Recommender installation and configuration
As of Totara 17 the recommender service (ml_recommender) is now deprecated. Please refer to the Machine Learning Service documentation to find out more about how Totara recommendations work.
System requirements
Unfortunately, PHP is not really suitable for Machine Learning and Neural Networks tasks. There are many reasons for that but reality is that most of ML related software is written on either Python or Java / .NET stacks. We have selected Python3 for our Machine Learning stack and further development will also be based on Python.
This means that in addition to standard requirements for Totara installation, server that processes ML data must have Python3 installation with all it dependencies.
Recommenders engine can work on both Windows and Linux that meet the following requirements:
- Python 3.6
- Python pip package installer
- CPU with multiple cores recommended
- 4GB RAM or more recommended
- GCC compiler (required for LightFM cython compilation)
- It must be the same host that runs Totara or it can be different host that has shared volume with Totara instance
Hardware requirements widely depend on amount and specifics of the data in your instance, but we have prepared indicative performance benchmark on two different data sets run on two different AWS instances which can be found below.
Python Installation
Installation on Debian based linux distributives:
sudo apt update sudo apt install -y python3.7 sudo apt install -y python3-pip sudo apt install -y python3-wheel sudo apt install -y python3-venv sudo apt install -y python3-dev
Installation on Red Hat based distributives:
sudo yum update sudo yum install -y python3.7 sudo yum install -y python3-pip sudo yum install -y python3-wheel sudo yum install -y python3-venv sudo yum install -y python3-devel
Dependencies installation
Dependencies listed in extensions/ml_recommender/python/requirements.txt and can be installed using pip3:
sudo pip3 install -r extensions/ml_recommender/python/requirements.txt
Make sure that the system user who will run python script has access to those dependencies installed (so either install them system-wide or install by that user or use virtualenv).

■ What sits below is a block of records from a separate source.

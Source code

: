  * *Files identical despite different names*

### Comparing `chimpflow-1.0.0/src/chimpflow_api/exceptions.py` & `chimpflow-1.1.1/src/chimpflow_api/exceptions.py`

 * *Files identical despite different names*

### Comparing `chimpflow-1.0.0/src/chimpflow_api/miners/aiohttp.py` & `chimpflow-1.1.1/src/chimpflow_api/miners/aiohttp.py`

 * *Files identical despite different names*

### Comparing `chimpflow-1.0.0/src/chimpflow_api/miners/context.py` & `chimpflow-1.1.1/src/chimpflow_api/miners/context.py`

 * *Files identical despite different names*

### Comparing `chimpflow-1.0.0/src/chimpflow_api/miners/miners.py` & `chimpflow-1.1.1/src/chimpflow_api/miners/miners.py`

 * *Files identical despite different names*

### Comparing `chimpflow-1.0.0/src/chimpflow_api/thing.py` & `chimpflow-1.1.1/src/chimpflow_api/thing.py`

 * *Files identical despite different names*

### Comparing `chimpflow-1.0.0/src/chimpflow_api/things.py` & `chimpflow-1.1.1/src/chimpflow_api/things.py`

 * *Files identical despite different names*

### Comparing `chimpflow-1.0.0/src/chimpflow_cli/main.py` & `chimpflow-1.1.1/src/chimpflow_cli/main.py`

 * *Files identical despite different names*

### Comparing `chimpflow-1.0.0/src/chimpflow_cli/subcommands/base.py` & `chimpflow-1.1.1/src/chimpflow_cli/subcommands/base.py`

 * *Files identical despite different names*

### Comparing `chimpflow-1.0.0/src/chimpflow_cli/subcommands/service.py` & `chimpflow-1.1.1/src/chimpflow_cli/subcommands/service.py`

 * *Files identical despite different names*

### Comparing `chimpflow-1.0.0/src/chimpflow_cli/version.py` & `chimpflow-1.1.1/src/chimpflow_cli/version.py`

System cron tasks (processing)
Next step is installing cron tasks. Current implementation works in three steps for which need to be run separate script:
Export data (
php server/ml/recommender/cli/export_data.php
): Should be run only when data is needed to be processed (e.g. once a day)Process data by Python (
eval php server/ml/recommender/cli/recommender_command.php
): Can be run every 5 minutes - it will check if data was already processed and exit if it was- Import data back to server (
server/ml/recommender/cli/import_recommendations.php
): Can be run every 5 minutes - it will check if data was already imported and will exit if it was
Run all those scripts as user that have full access to the selected folder.
App server and ML server are same host
If Python is configured on the same host, then just run prepared script:
30 1 * * * (cd /[your totara root path]/server/ml/recommender/cli; bash ./run.sh)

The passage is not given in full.